Autumn Shower
by Suzuki Kason
- Date:
- 1904
- Medium:
- Woodblock print; ink and color on paper
- Source:
- Honolulu Museum of Art
Description
Autumn Shower, dated 1904, is the Honolulu Museum of Art's impression of Suzuki Kason's late-Meiji shigure subject (honolulumuseum.org/art/9283), one of three closely related impressions of the same design held in major American collections alongside the Museum of Fine Arts Boston's Autumn Showers (Shigure) and the Metropolitan Museum of Art's Autumn Shower.
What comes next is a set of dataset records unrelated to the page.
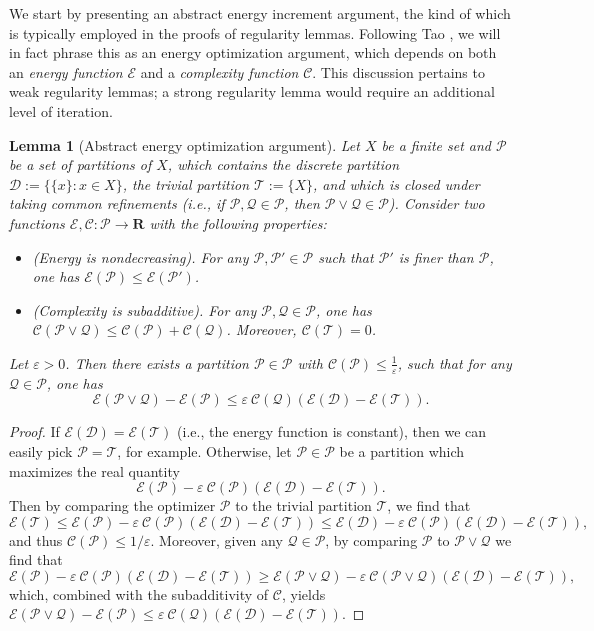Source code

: \documentclass[reqno,11pt]{amsart}
\newtheorem{lemma}[theorem]{Lemma}
\theoremstyle{definition}
\theoremstyle{remark}
\numberwithin{equation}{section}
\newcommand{\R}{\mathbf{R}}
\newcommand{\mE}{\mathcal{E}}
\newcommand{\mD}{\mathcal{D}}
\newcommand{\mP}{\mathcal{P}}
\newcommand{\mQ}{\mathcal{Q}}
\newcommand{\mC}{\mathcal{C}}
\newcommand{\mT}{\mathcal{T}}
\newcommand{\eps}{\varepsilon}
\newcommand{\Energy}{\mE}
\newcommand{\Complexity}{\mC}
\begin{document}
We start by presenting an abstract energy increment argument, the kind of which is typically employed in the proofs of regularity lemmas. Following Tao \cite{tao2005szemer}, we will in fact phrase this as an energy optimization argument, which depends on both an \emph{energy function} $\Energy$ and a \emph{complexity function} $\Complexity$. This discussion pertains to weak regularity lemmas; a strong regularity lemma would require an additional level of iteration.

\begin{lemma}[Abstract energy optimization argument] \label{lem:energy-optimization}
Let $X$ be a finite set and $\mathscr{P}$ be a set of partitions of $X$, which contains the discrete partition $\mD := \{\{x\} : x \in X\}$, the trivial partition $\mT := \{X\}$, and which is closed under taking common refinements (i.e., if $\mP, \mQ \in \mathscr{P}$, then $\mP \vee \mQ \in \mathscr{P}$). Consider two functions $\Energy, \Complexity : \mathscr{P} \to \R$ with the following properties:
\begin{itemize}
    \item[$(i)$] \emph{(Energy is nondecreasing)}. For any $\mP, \mP' \in \mathscr{P}$ such that $\mP'$ is finer than $\mP$, one has $\Energy(\mP) \le \Energy(\mP')$.
    \item[$(ii)$] \emph{(Complexity is subadditive)}. For any $\mP, \mQ \in \mathscr{P}$, one has $\Complexity(\mP \vee \mQ) \le \Complexity(\mP) + \Complexity(\mQ)$. Moreover, $\Complexity(\mT) = 0$.
\end{itemize}
Let $\eps > 0$. Then there exists a partition $\mP \in \mathscr{P}$ with $\Complexity(\mP) \le \frac{1}{\eps}$, such that for any $\mQ \in \mathscr{P}$, one has
\[
    \Energy(\mP \vee \mQ) - \Energy(\mP) \le \eps\ \Complexity(\mQ) \left(\Energy(\mD) - \Energy(\mT)\right).
\]
\end{lemma}
\begin{proof}
If $\Energy(\mD) = \Energy(\mT)$ (i.e., the energy function is constant), then we can easily pick $\mP = \mT$, for example. Otherwise, let $\mP \in \mathscr{P}$ be a partition which maximizes the real quantity
\[
    \Energy(\mP) - \eps\ \Complexity(\mP) \left(\Energy(\mD) - \Energy(\mT)\right).
\]
Then by comparing the optimizer $\mP$ to the trivial partition $\mT$, we find that
\[
    \Energy(\mT) \le \Energy(\mP) - \eps\ \Complexity(\mP) \left(\Energy(\mD) - \Energy(\mT)\right)
    \le 
    \Energy(\mD) - \eps\ \Complexity(\mP) \left(\Energy(\mD) - \Energy(\mT)\right),
\]
and thus $\Complexity(\mP) \le 1/\eps$. Moreover, given any $\mQ \in \mathscr{P}$, by comparing $\mP$ to $\mP \vee \mQ$ we find that
\[
    \Energy(\mP) - \eps\ \Complexity(\mP) \left(\Energy(\mD) - \Energy(\mT)\right)
    \ge 
    \Energy(\mP \vee \mQ) - \eps\ \Complexity(\mP \vee \mQ) \left(\Energy(\mD) - \Energy(\mT)\right),
\]
which, combined with the subadditivity of $\Complexity$, yields $\Energy(\mP \vee \mQ) - \Energy(\mP) \le \eps\ \Complexity(\mQ) \left(\Energy(\mD) - \Energy(\mT)\right)$. 
\end{proof}
\end{document}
Together the surviving impressions document the popularity of the shigure subject within Suzuki Kason's Bungei Kurabu frontispiece practice and the standard Meiji print-publishing pattern in which a single design might circulate across multiple institutional collections through closely related impressions taken from the same block-set. The shigure of the title refers to the cold drizzling rains of late autumn and early winter, one of the most evocative atmospheric signatures of the classical seasonal canon. Suzuki Kason (1860-1919), trained in the Kazan lineage through Kobayashi Eitaku, brought a literati-derived attention to atmospheric rendering into the commercial [kuchi-e](/glossary/kuchi-e) idiom that the Hakubunkan literary magazines required. The composition typically pairs a single female figure with the visual cues of cold autumn rain: an umbrella or hooded wrap, a slightly hunched posture, falling water rendered through fine linework, and a muted seasonal palette. Within Kason's career, the Honolulu impression belongs to the central run of his Bungei Kurabu frontispieces of the early 1900s, and the Honolulu Museum of Art's holdings of Kason works, including this Autumn Shower alongside Viewing Cherry Blossoms and Battledore, document the Hawaiian institutional interest in late-Meiji and Taisho Japanese art that grew through the early twentieth century.